Wells v. Rockefeller

PETITIONER: Wells
RESPONDENT: Rockefeller
LOCATION: Des Moines Independent Community School District

DOCKET NO.: 238
DECIDED BY: Warren Court (1967-1969)
LOWER COURT:

CITATION: 394 US 542 (1969)
ARGUED: Jan 13, 1969
DECIDED: Apr 07, 1969

Facts of the case

Question

Media for Wells v. Rockefeller

Audio Transcription for Oral Argument - January 13, 1969 in Wells v. Rockefeller

Earl Warren:

Number 238, David I. Wells, appellant, versus Nelson A. Rockefeller.

Mr. McKay.

Robert B. McKay:

Mr. Chief Justice and may it please the Court.

I should like first to introduce Mr. David Wells, the plaintiff-appellant in this case who, through the generosity of the Clerk’s Office has been allowed to participate with me as an adviser even though he is not a member of this Bar or any Bar but, he is a man of great knowledge in the field of congressional districting, particularly in New York.

This is an appeal from a three-judge Federal District Court in the Southern District of New York, dismissing the suit that had been brought by Mr.
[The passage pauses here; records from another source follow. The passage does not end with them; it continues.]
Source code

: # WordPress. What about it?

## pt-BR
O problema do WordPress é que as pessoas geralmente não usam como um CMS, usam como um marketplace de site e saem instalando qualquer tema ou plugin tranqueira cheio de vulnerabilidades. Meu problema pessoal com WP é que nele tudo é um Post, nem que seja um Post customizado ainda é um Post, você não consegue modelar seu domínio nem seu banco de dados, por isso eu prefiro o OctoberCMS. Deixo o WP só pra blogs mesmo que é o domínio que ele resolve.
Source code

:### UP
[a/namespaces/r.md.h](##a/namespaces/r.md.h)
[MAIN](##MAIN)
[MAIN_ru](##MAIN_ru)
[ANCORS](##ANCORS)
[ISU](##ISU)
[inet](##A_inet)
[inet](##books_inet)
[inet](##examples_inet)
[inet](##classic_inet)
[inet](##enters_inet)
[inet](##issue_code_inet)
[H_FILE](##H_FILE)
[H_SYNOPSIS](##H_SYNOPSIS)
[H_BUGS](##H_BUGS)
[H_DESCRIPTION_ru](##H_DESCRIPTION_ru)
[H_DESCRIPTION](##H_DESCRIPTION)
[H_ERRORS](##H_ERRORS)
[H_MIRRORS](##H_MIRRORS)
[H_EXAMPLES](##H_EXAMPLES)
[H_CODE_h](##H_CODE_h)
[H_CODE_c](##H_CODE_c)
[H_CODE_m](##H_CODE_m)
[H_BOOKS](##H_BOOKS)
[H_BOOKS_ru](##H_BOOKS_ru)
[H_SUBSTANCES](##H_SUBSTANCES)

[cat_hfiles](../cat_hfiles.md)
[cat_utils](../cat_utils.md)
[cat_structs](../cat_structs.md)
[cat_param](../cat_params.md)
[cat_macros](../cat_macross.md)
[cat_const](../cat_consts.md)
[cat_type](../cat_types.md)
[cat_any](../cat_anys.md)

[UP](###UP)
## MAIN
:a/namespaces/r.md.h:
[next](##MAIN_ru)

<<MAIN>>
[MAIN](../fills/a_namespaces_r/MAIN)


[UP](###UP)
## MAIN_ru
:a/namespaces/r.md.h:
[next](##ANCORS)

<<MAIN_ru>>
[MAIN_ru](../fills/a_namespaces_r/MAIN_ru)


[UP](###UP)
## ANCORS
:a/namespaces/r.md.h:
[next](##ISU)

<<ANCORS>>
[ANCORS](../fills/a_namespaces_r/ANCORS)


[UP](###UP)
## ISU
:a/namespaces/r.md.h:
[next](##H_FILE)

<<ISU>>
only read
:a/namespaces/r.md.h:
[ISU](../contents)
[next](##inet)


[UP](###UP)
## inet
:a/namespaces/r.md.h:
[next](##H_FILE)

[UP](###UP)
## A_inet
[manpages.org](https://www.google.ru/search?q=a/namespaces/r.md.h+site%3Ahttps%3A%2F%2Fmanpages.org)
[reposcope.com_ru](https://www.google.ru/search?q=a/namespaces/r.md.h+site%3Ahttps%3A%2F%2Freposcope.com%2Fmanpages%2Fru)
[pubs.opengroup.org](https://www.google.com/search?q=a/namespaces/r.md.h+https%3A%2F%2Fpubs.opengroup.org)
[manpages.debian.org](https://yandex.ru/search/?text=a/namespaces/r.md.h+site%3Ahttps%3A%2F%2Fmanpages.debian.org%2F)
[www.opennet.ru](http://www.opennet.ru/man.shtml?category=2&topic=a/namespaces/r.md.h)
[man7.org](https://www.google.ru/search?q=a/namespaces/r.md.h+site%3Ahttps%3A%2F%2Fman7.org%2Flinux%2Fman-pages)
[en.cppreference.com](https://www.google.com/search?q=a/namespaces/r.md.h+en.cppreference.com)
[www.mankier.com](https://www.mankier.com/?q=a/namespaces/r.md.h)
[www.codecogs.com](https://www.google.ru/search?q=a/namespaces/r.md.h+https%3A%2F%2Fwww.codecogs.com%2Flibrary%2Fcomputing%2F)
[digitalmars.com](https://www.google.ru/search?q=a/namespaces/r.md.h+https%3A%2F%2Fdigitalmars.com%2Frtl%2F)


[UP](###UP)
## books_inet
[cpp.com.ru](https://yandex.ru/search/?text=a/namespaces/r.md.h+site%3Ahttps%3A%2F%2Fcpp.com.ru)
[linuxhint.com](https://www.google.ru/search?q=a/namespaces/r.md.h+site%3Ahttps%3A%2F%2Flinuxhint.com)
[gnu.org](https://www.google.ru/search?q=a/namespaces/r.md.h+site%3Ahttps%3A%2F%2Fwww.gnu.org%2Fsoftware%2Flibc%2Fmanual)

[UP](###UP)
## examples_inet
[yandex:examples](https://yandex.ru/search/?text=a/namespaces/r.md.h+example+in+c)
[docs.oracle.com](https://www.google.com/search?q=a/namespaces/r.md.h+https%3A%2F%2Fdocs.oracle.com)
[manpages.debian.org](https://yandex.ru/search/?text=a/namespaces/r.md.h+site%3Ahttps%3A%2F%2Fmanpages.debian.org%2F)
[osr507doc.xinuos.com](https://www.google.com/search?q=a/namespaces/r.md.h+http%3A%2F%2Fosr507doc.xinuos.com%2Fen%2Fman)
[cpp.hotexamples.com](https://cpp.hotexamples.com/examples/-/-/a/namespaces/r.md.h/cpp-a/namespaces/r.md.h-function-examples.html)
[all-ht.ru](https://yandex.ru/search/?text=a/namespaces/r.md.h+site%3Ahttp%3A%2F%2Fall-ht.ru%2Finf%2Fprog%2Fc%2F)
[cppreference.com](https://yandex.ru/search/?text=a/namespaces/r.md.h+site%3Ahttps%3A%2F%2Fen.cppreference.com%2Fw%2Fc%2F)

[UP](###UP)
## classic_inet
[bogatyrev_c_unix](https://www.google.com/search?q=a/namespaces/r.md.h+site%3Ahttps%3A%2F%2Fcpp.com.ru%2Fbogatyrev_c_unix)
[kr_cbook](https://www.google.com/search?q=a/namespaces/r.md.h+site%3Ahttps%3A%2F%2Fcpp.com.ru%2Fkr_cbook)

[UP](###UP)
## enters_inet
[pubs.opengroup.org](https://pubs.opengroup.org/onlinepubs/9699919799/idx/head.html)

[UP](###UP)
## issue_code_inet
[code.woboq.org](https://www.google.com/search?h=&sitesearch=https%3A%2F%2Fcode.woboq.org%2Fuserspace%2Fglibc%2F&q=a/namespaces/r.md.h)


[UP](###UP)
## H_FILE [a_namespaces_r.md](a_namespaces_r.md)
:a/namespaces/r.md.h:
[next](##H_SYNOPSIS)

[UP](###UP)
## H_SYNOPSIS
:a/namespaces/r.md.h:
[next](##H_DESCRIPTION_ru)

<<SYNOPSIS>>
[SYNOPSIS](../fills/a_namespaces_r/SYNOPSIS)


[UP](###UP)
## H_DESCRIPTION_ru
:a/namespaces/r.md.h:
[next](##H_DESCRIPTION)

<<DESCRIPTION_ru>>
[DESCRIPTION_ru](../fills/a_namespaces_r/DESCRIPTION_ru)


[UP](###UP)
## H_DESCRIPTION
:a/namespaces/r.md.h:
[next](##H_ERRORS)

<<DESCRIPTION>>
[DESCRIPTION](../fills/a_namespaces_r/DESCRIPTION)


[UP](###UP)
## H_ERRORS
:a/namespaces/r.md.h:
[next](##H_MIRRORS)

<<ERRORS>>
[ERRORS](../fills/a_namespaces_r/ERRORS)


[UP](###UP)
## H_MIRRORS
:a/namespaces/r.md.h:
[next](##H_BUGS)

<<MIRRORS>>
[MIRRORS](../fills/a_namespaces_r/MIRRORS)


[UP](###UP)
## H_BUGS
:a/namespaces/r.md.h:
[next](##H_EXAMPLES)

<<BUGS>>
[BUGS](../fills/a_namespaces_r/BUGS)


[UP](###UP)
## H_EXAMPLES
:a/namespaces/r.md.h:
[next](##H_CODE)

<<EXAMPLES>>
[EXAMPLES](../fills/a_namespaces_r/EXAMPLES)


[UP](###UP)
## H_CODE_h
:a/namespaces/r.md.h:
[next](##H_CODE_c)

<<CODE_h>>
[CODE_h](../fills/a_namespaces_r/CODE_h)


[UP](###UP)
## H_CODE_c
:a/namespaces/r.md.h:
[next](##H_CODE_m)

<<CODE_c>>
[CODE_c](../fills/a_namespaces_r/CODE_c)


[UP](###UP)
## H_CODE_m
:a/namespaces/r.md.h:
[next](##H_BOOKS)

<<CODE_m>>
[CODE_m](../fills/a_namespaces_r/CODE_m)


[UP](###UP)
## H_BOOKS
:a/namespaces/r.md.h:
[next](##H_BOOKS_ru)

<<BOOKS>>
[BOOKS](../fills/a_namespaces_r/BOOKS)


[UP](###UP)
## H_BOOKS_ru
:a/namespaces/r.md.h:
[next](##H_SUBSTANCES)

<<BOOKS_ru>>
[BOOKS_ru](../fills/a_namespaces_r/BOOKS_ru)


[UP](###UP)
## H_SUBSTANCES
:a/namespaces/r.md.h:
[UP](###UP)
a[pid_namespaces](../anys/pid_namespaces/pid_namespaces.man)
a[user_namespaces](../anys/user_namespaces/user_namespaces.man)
Wells in 1966 in challenging the then 1961 congressional districting statute in New York.

The present appeal is from the judgment and order of 1968 upholding and, therefore, dismissing the complaint in connection with the 1968 congressional districting statute of New York.

In a sense, this case picks up where the Missouri case, which we’ve just heard argument, leaves off.

It may respect it as quite different because, in this case, unlike the Missouri case, the legislative posture was totally different.

There was no debate in the legislature of any consequence.

There was only one plan presented which had been prepared by a Joint Legislative Committee on Reapportionment in Camera, was presented, and was passed without essential debate.

The population disparities between the smallest and the largest districts are more than twice as great as in the Missouri case.

And, specifically in this case, the appellant has claimed throughout that there is a deviation that is so substantial that requires justification, but the justifications given by the state are unsatisfactory and, further, that there is a lack of compactness and that the reasons for that are explained by affirmative evidence in the record showing that there was a partisan objective leading to the particular district lines that were drawn.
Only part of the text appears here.